End-of-Life Care – OPM encourages carriers to explore providing end-of-life care counseling for members and to expand access for those who want hospice. Many carriers already offer benefits or programs that support advance care planning or Advance Directives as well as comprehensive hospice programs that coordinate with Medicare. Many of these benefits may improve members’ quality of life. We want carriers to consider providing access to those who want hospice and advance care planning at the end of life, regardless of age. Your proposals for 2017 should describe relevant services you cover, the associated costs to enrollees, and related payment arrangements.

Coordinating Benefits for the Medicare Population

In recent years, an increasing number of carriers have adopted plan design changes or member education efforts to promote increased enrollment in Medicare Part B by those enrollees eligible for Medicare. Carriers should propose benefit changes that allow members to maximize their benefits under FEHB and Medicare, such as reduced cost sharing under hospital, medical or pharmacy benefits for members with Part B. We also encourage carriers to improve coordination for pharmacy benefits covered under Part B and FEHB. As noted earlier, benefit enhancements that encourage Medicare participation do not require any offset by decreases in other benefits.

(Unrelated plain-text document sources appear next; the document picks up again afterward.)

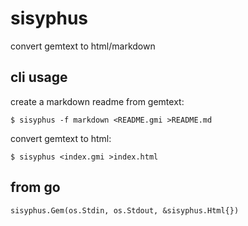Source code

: # sisyphus

convert gemtext to html/markdown

## cli usage

create a markdown readme from gemtext:
```
$ sisyphus -f markdown <README.gmi >README.md
```

convert gemtext to html:
```
$ sisyphus <index.gmi >index.html
```

## from go

```
sisyphus.Gem(os.Stdin, os.Stdout, &sisyphus.Html{})
```

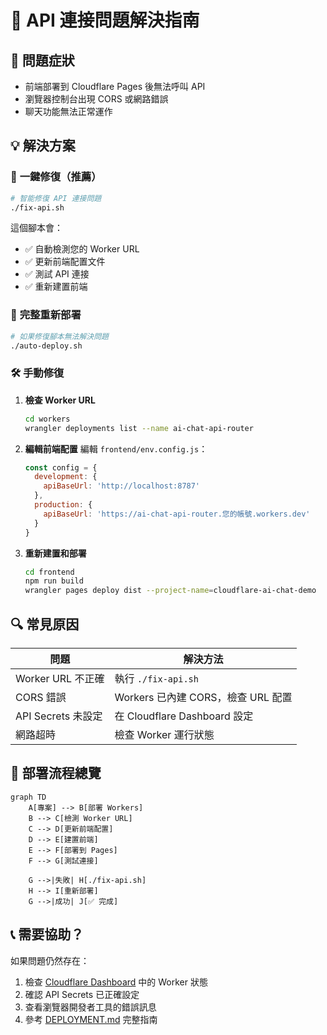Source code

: # 🔧 API 連接問題解決指南

## 🚨 **問題症狀**
- 前端部署到 Cloudflare Pages 後無法呼叫 API
- 瀏覽器控制台出現 CORS 或網路錯誤
- 聊天功能無法正常運作

## 💡 **解決方案**

### 🎯 **一鍵修復（推薦）**

```bash
# 智能修復 API 連接問題
./fix-api.sh
```

這個腳本會：
- ✅ 自動檢測您的 Worker URL
- ✅ 更新前端配置文件
- ✅ 測試 API 連接
- ✅ 重新建置前端

### 🔄 **完整重新部署**

```bash
# 如果修復腳本無法解決問題
./auto-deploy.sh
```

### 🛠️ **手動修復**

1. **檢查 Worker URL**
   ```bash
   cd workers
   wrangler deployments list --name ai-chat-api-router
   ```

2. **編輯前端配置**
   編輯 `frontend/env.config.js`：
   ```javascript
   const config = {
     development: {
       apiBaseUrl: 'http://localhost:8787'
     },
     production: {
       apiBaseUrl: 'https://ai-chat-api-router.您的帳號.workers.dev'
     }
   }
   ```

3. **重新建置和部署**
   ```bash
   cd frontend
   npm run build
   wrangler pages deploy dist --project-name=cloudflare-ai-chat-demo
   ```

## 🔍 **常見原因**

| 問題 | 解決方法 |
|------|----------|
| Worker URL 不正確 | 執行 `./fix-api.sh` |
| CORS 錯誤 | Workers 已內建 CORS，檢查 URL 配置 |
| API Secrets 未設定 | 在 Cloudflare Dashboard 設定 |
| 網路超時 | 檢查 Worker 運行狀態 |

## 🚀 **部署流程總覽**

```mermaid
graph TD
    A[專案] --> B[部署 Workers]
    B --> C[檢測 Worker URL]
    C --> D[更新前端配置]
    D --> E[建置前端]
    E --> F[部署到 Pages]
    F --> G[測試連接]
    
    G -->|失敗| H[./fix-api.sh]
    H --> I[重新部署]
    G -->|成功| J[✅ 完成]
```

## 📞 **需要協助？**

如果問題仍然存在：
1. 檢查 [Cloudflare Dashboard](https://dash.cloudflare.com) 中的 Worker 狀態
2. 確認 API Secrets 已正確設定
3. 查看瀏覽器開發者工具的錯誤訊息
4. 參考 [DEPLOYMENT.md](./DEPLOYMENT.md) 完整指南 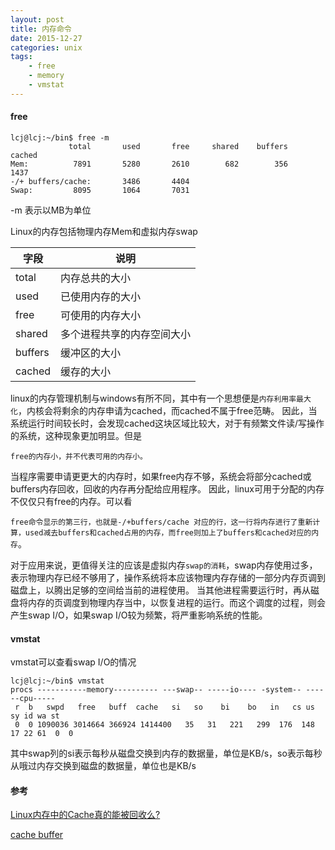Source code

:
 ```yaml
---
layout: post
title: 内存命令
date: 2015-12-27
categories: unix
tags:
    - free
    - memory　
    - vmstat
---
```


#### free

    lcj@lcj:~/bin$ free -m
                 total       used       free     shared    buffers     cached
    Mem:          7891       5280       2610        682        356       1437
    -/+ buffers/cache:       3486       4404
    Swap:         8095       1064       7031

-m 表示以MB为单位

Linux的内存包括物理内存Mem和虚拟内存swap

|字段|说明|
|-|-|
|total |内存总共的大小
|used|已使用内存的大小
|free|可使用的内存大小
|shared|多个进程共享的内存空间大小
|buffers| 缓冲区的大小
|cached |缓存的大小

linux的内存管理机制与windows有所不同，其中有一个思想便是`内存利用率最大化`，内核会将剩余的内存申请为cached，而cached不属于free范畴。
因此，当系统运行时间较长时，会发现cached这块区域比较大，对于有频繁文件读/写操作的系统，这种现象更加明显。但是

`free的内存小，并不代表可用的内存小。`

当程序需要申请更更大的内存时，如果free内存不够，系统会将部分cached或buffers内存回收，回收的内存再分配给应用程序。
因此，linux可用于分配的内存不仅仅只有free的内存。可以看

`free命令显示的第三行，也就是-/+buffers/cache 对应的行，这一行将内存进行了重新计算，used减去buffers和cached占用的内存，而free则加上了buffers和cached对应的内存`。

对于应用来说，更值得关注的应该是虚拟内存`swap的消耗`，swap内存使用过多，表示物理内存已经不够用了，操作系统将本应该物理内存存储的一部分内存页调到磁盘上，以腾出足够的空间给当前的进程使用。
当其他进程需要运行时，再从磁盘将内存的页调度到物理内存当中，以恢复进程的运行。而这个调度的过程，则会产生swap I/O，如果swap I/O较为频繁，将严重影响系统的性能。

#### vmstat
vmstat可以查看swap I/O的情况

    lcj@lcj:~/bin$ vmstat
    procs -----------memory---------- ---swap-- -----io---- -system-- ------cpu-----
     r  b   swpd   free   buff  cache   si   so    bi    bo   in   cs us sy id wa st
     0  0 1090036 3014664 366924 1414400   35   31   221   299  176  148 17 22 61  0  0


其中swap列的si表示每秒从磁盘交换到内存的数据量，单位是KB/s，so表示每秒从哦过内存交换到磁盘的数据量，单位也是KB/s


#### 参考

[Linux内存中的Cache真的能被回收么?](http://liwei.life/2016/04/26/linux%E5%86%85%E5%AD%98%E4%B8%AD%E7%9A%84cache%E7%9C%9F%E7%9A%84%E8%83%BD%E8%A2%AB%E5%9B%9E%E6%94%B6%E4%B9%88%EF%BC%9F/)

[cache buffer](https://serverfault.com/questions/85470/meaning-of-the-buffers-cache-line-in-the-output-of-free)
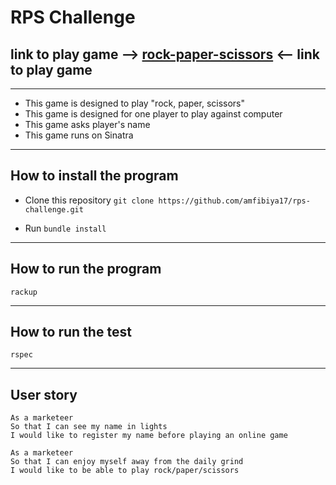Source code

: # RPS Challenge

## link to play game --> [rock-paper-scissors](https://rock---paper---scissors.herokuapp.com/) <-- link to play game
---

- This game is designed to play "rock, paper, scissors"
- This game is designed for one player to play against computer
- This game asks player's name
- This game runs on Sinatra

---

## How to install the program

- Clone this repository `git clone https://github.com/amfibiya17/rps-challenge.git`

- Run `bundle install`

---

## How to run the program

```shell
rackup
```

---

## How to run the test

```shell
rspec
```

---

## User story
```
As a marketeer
So that I can see my name in lights
I would like to register my name before playing an online game

As a marketeer
So that I can enjoy myself away from the daily grind
I would like to be able to play rock/paper/scissors
```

Implementing Plan Performance Assessment

We appreciate carrier preparation for the implementation of FEHB Plan Performance Assessment in 2016. For reference, Carrier letter 2015-10 outlines the methodology, Carrier Letter 2015-15 describes 2017 measures, and Carrier Letter 2015-19 contains measure collection and reporting instructions. Measures selected for OPM’s Plan Performance Assessment are aligned with those used by industry leaders and other federal agencies, such as the Core Measures Collaborative co-sponsored by the Centers for Medicare and Medicaid Services and America’s Health Insurance Plans. Physicians and medical groups performing well on the Core Measures will positively contribute to FEHB health plan excellence.

We strongly recommend that carriers pay special attention to their performance on OPM’s three Priority 1 measures: risk adjusted all cause readmissions, timeliness of prenatal care, and blood pressure control. Improvement on these measures will advance population health.

Among Priority 1 measures, most carriers need to improve blood pressure control rates. Along with efforts unique to your plan and population, we suggest emphasizing treatment protocols and medication adherence. Hypertension protocols can standardize treatment and improve outcomes.